7. À temps partiel, concensuel mais vrai esclave : A une relation avec une Maîtresse et se considère propriété de la Maîtresse en tout temps. Veux obéir et satisfaire la Maîtresse autant dans les activités quotidiennes non érotiques qu’érotiques. Va souvent consacrer de son temps à d’autre activité tel que le travaille, mais sa Maîtresse aura le premier choix sur son temps libre.
8. Esclave à temps plein, consensuel : À part de quelques règles de base, et limite, l’esclave considère d’exister seulement pour le plaisir et le bien-être de la)dominante. Par contre, l’esclave va exiger d’être considéré comme la plus grande possession de ssa dominante. Sa situation étant pas très différente de la situation traditionnelle de la femme au foyer, excepté que dans la philosophie S et M, sa position est consensuelle. Ce qui est encore plus vrai, si l’esclave est mâle. Àl’intérieur de la philosophie S et M, un esclave va entrer dans une relation avec une dominante, après avoir considéré avec soin cette relation, à cause de la magnitude du don de soi, et du pouvoir donner à la dominante. L’esclave est aussi encore plus conscient des dangers de ce type de relation, et va y entrer après entente extrêmement claire et précise, plus encore, du type d’entente que peut précéder un mariage.
9. Esclave total, consensuel et sans limites : Une fantaisie idéale, qui n’existe probablement pas dans la réalité. (Excepté pour certain type de religions ou sectes, ou le consentement est induis par lavement de cerveau., donc pas consensuel.) Certains puristes S et M vont dire qu'un esclave n’est pas un esclave, si il n’est pas prêt à faire N’IMPORTE quoi qui peut lui avoir été ordonné, par sa dominante. (Note de l'auteur : L’auteur de ses lignes a rencontré des gens qui se disent esclaves sans limites, mais l’auteur a ses raisons de douter de la véracité de ces affirmations).

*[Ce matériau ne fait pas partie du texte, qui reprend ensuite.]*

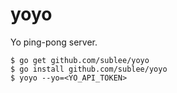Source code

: yoyo
====

Yo ping-pong server.

    $ go get github.com/sublee/yoyo
    $ go install github.com/sublee/yoyo
    $ yoyo --yo=<YO_API_TOKEN>
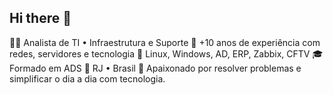 ## Hi there 👋

<!--
**brendonrf/brendonrf** is a ✨ _special_ ✨ repository because its `README.md` (this file) appears on your GitHub profile.

Here are some ideas to get you started:

- 🔭 I’m currently working on ...
- 🌱 I’m currently learning ...
- 👯 I’m looking to collaborate on ...
- 🤔 I’m looking for help with ...
- 💬 Ask me about ...
- 📫 How to reach me: ...
- 😄 Pronouns: ...
- ⚡ Fun fact: ...
-->
👨‍💻 Analista de TI • Infraestrutura e Suporte
💼 +10 anos de experiência com redes, servidores e tecnologia
🔧 Linux, Windows, AD, ERP, Zabbix, CFTV
🎓 Formado em ADS
📍 RJ • Brasil
🚀 Apaixonado por resolver problemas e simplificar o dia a dia com tecnologia.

Identifier la catégorie dans laquelle chacun veut aller permet de définir un cadre de pratiques.
Le Contrat
Le contrat qu'il soit verbal ou écrit permet de délimiter les règles du jeu de façon globale et théorique. Pour l'application concrète nous conseillons de faire un autre document où il est possible de préciser de façon très concrète ce qui est accepté, ainsi que les objectifs. Ce document, fait à part peut être ré-évalué régulièrement par les deux parties.
Pour le contrat lire notre article en cliquant ici.
Le Safeword
Ce "mot de sauvetage" permet d'informer la Maîtresse que la limite actuelle du soumis est atteinte. Un respect de ce mot permettra aux deux personnes de savoir aller loin, sans risquer d'aller trop loin.
Lire l'excellent article de : Khayyam – ( http:/mehere.free.fr/ ) en le téléchargeant en document ci-dessous :
• Le_safeword_preservatif_du_bdsm.pdf
La définition des objectifs
Afin de pouvoir évoluer, l'utilisation du contrat et de documents annexes comme des questionnaires et la fixation d'objectifs permettront de savoir ce que la Maîtresse attend du soumis et je juger l'évolution.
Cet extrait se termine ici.